Example 3: s = "zxy"
| k | Prefix Reversal | Resulting String | Suffix Reversal | Resulting String |
|---|---|---|---|---|
| 1 | "z" | "zxy" | "y" | "zxy" |
| 2 | "xz" | "xzy" | "xy" | "zyx" |
| 3 | "yxz" | "yxz" | "zxy" | "xyz" |
Lexicographically smallest: "xzy"
Complexity Analysis
| Measure | Complexity | Explanation |
|---|---|---|
| Time | O(n^2) | Each prefix/suffix reversal takes O(k), summed over n gives O(n^2) |
| Space | O(n) | Each candidate string requires O(n) space |
The quadratic time is acceptable for small examples but could be optimized further using advanced data structures like suffix arrays or rolling hashes to compare reversals without constructing strings explicitly.
Test Cases
# Basic examples
assert Solution().lexSmallest("dcab") == "acdb" # Example 1
assert Solution().lexSmallest("abba") == "aabb" # Example 2
assert Solution().lexSmallest("zxy") == "xzy" # Example 3
# Edge cases
assert Solution().lexSmallest("a") == "a" # Single character
assert Solution().lexSmallest("aa") == "aa" # All identical characters
assert Solution().lexSmallest("ba") == "ab" # Two characters, swap
assert Solution().lexSmallest("cba") == "abc" # Reverse entire string
assert Solution().lexSmallest("abcd") == "abcd" # Already smallest
| Test | Why |
|---|---|
| "dcab" | Standard prefix reversal example |
| "abba" | Standard suffix reversal example |
| "zxy" | Mixed characters, minimal reversal not at ends |
| "a" | Single character edge case |
| "aa" | Identical characters edge case |
| "ba" | Smallest swap to minimize |
| "cba" | Full reversal yields minimum |
| "abcd" | Already minimal, no operation improves |
Edge Cases
One important edge case is a single-character string.
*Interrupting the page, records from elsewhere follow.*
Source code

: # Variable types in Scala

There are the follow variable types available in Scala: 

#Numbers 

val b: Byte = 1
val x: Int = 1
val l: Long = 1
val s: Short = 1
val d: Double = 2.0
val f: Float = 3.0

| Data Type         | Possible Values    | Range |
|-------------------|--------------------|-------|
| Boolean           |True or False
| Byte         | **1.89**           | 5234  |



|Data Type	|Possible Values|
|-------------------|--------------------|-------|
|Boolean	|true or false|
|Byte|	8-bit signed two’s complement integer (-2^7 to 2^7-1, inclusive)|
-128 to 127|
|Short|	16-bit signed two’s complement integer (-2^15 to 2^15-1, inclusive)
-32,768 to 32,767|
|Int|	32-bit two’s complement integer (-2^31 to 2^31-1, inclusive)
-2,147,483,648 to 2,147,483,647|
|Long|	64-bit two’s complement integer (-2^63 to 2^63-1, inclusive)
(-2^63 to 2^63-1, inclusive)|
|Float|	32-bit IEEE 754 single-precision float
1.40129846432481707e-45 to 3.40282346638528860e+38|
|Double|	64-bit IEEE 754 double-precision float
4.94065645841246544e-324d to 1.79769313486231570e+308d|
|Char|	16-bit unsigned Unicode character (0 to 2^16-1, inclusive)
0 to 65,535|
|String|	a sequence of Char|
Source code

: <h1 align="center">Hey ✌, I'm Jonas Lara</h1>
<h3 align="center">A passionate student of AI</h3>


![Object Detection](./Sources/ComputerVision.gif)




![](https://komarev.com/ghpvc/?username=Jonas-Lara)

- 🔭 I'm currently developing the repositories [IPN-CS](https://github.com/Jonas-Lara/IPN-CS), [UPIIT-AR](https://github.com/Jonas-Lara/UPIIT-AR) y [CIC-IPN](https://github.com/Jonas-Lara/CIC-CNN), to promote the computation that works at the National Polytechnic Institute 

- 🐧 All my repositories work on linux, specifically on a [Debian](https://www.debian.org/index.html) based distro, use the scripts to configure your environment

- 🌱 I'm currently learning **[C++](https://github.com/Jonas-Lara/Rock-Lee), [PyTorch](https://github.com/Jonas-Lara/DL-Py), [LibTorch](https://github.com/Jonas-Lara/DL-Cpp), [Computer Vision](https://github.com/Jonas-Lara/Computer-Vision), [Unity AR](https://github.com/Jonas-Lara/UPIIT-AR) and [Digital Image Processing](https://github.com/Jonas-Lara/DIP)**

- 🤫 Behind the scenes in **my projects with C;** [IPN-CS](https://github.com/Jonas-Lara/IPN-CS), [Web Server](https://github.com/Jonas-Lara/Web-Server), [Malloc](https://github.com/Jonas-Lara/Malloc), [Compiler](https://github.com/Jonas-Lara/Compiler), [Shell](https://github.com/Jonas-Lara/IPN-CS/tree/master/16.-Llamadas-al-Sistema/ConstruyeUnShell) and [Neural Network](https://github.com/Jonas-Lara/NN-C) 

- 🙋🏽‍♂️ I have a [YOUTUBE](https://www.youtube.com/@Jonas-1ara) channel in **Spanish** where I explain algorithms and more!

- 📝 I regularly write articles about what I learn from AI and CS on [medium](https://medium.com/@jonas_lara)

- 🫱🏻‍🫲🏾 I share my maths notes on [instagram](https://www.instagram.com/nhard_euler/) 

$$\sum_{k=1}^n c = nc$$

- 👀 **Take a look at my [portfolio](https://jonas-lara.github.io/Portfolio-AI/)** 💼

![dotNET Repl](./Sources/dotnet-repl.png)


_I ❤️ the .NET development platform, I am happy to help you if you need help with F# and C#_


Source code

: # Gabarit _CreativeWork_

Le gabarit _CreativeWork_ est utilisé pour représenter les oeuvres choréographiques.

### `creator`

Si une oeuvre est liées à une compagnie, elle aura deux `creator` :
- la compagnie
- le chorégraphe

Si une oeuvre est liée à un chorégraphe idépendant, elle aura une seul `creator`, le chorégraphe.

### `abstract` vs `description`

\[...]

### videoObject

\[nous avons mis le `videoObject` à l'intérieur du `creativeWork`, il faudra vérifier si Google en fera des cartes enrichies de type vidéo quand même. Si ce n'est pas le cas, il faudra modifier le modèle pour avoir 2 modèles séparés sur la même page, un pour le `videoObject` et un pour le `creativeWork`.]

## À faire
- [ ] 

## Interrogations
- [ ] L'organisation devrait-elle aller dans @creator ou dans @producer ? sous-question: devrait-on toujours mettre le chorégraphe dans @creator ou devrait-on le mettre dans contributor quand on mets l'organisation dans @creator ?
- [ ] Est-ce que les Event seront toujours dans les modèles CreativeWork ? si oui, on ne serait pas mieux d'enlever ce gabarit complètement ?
Since reversing a single character has no effect, the algorithm should correctly return the string itself. Another edge case is when all characters are identical. Any reversal does not change the string, so the minimum is trivially the string itself. Finally, strings that are already lexicographically sorted require careful handling; the algorithm should still perform exactly one reversal, even if it does not improve the string, to satisfy the problem's requirement of exactly one operation. Each of these scenarios is handled naturally by the algorithm through its exhaustive prefix and suffix reversal checks.